PCM encodes audio as a set of samples, each representing as closely as possible the actual amplitude of the audio waveform at some specific instant in time. Recreating the audio is then a matter of using those samples to reconstruct the original waveform, data point by data point, because that’s what the data samples represent, isn’t it? Actually, strictly speaking, it’s more complicated than that.
The reason for this was touched upon in my column a few weeks back, titled “50 Years After”. It is a subtle point, but I think it’s worth understanding, so I’ll try to explain it in more detail. In doing so, please bear in mind that for everything I am going to describe, I assume strict adherence to the Nyquist criterion, so that all waveforms contain no frequencies above one-half of the sampling rate. When this strict criterion is breached, all bets are off.
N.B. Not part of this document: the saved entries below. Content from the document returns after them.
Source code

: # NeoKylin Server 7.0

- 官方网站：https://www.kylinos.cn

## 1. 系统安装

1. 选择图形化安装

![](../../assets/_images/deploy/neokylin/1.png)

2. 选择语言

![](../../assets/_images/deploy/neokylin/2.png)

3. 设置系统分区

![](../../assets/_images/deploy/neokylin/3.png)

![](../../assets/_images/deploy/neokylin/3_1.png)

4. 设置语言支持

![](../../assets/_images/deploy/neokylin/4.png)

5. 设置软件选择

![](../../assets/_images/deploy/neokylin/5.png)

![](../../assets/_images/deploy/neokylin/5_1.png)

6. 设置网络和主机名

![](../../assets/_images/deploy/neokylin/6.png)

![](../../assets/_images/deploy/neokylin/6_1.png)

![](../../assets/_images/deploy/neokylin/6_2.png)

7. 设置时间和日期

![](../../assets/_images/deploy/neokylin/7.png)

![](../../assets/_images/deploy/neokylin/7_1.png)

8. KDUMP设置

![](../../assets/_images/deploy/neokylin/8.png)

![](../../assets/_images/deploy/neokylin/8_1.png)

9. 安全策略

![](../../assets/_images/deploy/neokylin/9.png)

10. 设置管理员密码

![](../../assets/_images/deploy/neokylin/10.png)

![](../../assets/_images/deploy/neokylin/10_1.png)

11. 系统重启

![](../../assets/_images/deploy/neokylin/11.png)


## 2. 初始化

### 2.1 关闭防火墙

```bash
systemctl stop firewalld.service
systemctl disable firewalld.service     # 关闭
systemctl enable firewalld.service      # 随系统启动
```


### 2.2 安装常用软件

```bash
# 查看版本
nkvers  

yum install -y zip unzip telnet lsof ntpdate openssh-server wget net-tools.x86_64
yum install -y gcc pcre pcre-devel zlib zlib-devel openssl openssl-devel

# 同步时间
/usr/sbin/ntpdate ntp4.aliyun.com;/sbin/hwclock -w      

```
When you want to recreate a waveform from a file full of samples, you need to ask what the samples actually represent, in isolation. The totality of all of the samples is easily understood in the context of the ensemble, but what is the meaning, mathematically, of any one individual sample? Only by fully understanding that meaning can you fully understand the process of using that sample – and its cohorts – to recreate the original waveform.
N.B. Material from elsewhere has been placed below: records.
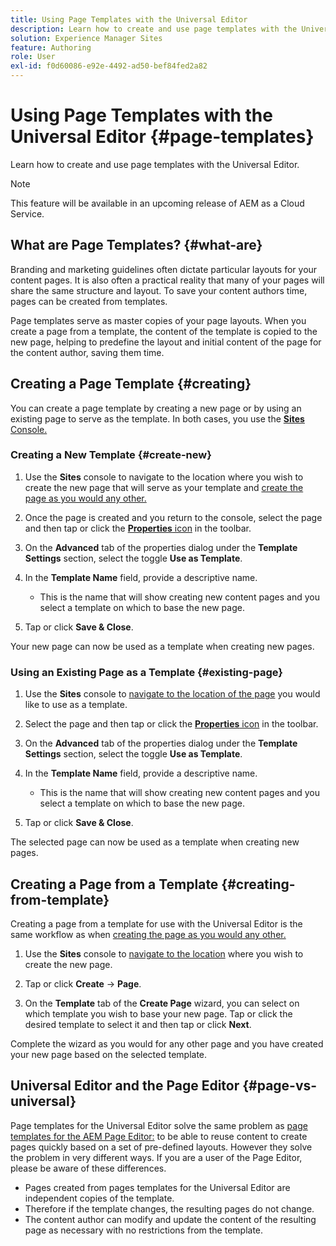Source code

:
 ```yaml
---
title: Using Page Templates with the Universal Editor
description: Learn how to create and use page templates with the Universal Editor.
solution: Experience Manager Sites
feature: Authoring
role: User
exl-id: f0d60086-e92e-4492-ad50-bef84fed2a82
---
```

# Using Page Templates with the Universal Editor {#page-templates}

Learn how to create and use page templates with the Universal Editor.

>[!NOTE]
>
>This feature will be available in an upcoming release of AEM as a Cloud Service.

## What are Page Templates? {#what-are}

Branding and marketing guidelines often dictate particular layouts for your content pages. It is also often a practical reality that many of your pages will share the same structure and layout. To save your content authors time, pages can be created from templates.

Page templates serve as master copies of your page layouts. When you create a page from a template, the content of the template is copied to the new page, helping to predefine the layout and initial content of the page for the content author, saving them time.

## Creating a Page Template {#creating}

You can create a page template by creating a new page or by using an existing page to serve as the template. In both cases, you use the [**Sites** Console.](/help/sites-cloud/authoring/sites-console/introduction.md)

### Creating a New Template {#create-new}

1. Use the **Sites** console to navigate to the location where you wish to create the new page that will serve as your template and [create the page as you would any other.](/help/sites-cloud/authoring/sites-console/creating-pages.md)

1. Once the page is created and you return to the console, select the page and then tap or click the [**Properties** icon](/help/sites-cloud/authoring/sites-console/page-properties.md) in the toolbar.

1. On the **Advanced** tab of the properties dialog under the **Template Settings** section, select the toggle **Use as Template**.

1. In the **Template Name** field, provide a descriptive name.

   * This is the name that will show creating new content pages and you select a template on which to base the new page.

1. Tap or click **Save &amp; Close**.

Your new page can now be used as a template when creating new pages.

### Using an Existing Page as a Template {#existing-page}

1. Use the **Sites** console to [navigate to the location of the page](/help/sites-cloud/authoring/sites-console/introduction.md#selecting-resources) you would like to use as a template.

1. Select the page and then tap or click the [**Properties** icon](/help/sites-cloud/authoring/sites-console/page-properties.md) in the toolbar.

1. On the **Advanced** tab of the properties dialog under the **Template Settings** section, select the toggle **Use as Template**.

1. In the **Template Name** field, provide a descriptive name.

   * This is the name that will show creating new content pages and you select a template on which to base the new page.

1. Tap or click **Save &amp; Close**.

The selected page can now be used as a template when creating new pages.

## Creating a Page from a Template {#creating-from-template}

Creating a page from a template for use with the Universal Editor is the same workflow as when [creating the page as you would any other.](/help/sites-cloud/authoring/sites-console/creating-pages.md)

1. Use the **Sites** console to [navigate to the location](/help/sites-cloud/authoring/sites-console/introduction.md#selecting-resources) where you wish to create the new page.

1. Tap or click **Create** -&gt; **Page**.

1. On the **Template** tab of the **Create Page** wizard, you can select on which template you wish to base your new page. Tap or click the desired template to select it and then tap or click **Next**.

Complete the wizard as you would for any other page and you have created your new page based on the selected template.

## Universal Editor and the Page Editor {#page-vs-universal}

Page templates for the Universal Editor solve the same problem as [page templates for the AEM Page Editor:](/help/sites-cloud/authoring/page-editor/templates.md) to be able to reuse content to create pages quickly based on a set of pre-defined layouts. However they solve the problem in very different ways. If you are a user of the Page Editor, please be aware of these differences.

* Pages created from pages templates for the Universal Editor are independent copies of the template.
* Therefore if the template changes, the resulting pages do not change.
* The content author can modify and update the content of the resulting page as necessary with no restrictions from the template.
Let’s say we have a digitized audio waveform that comprises N samples. We can consider that waveform to be the result of adding together N separate waveforms, each comprising sample values that are all zero, except for one non-zero value. The non-zero values of each separate waveform each occupy different sample positions, and their values are those of the samples in the equivalent positions in the master waveform. Summed together, all these ‘single-point’ waveforms add up to the original master waveform, as suggested by the diagram below:
We have a term that we use to describe a ‘single-point’ waveform. It is called an impulse, and it has a number of interesting properties (most of which I won’t be getting into in this column).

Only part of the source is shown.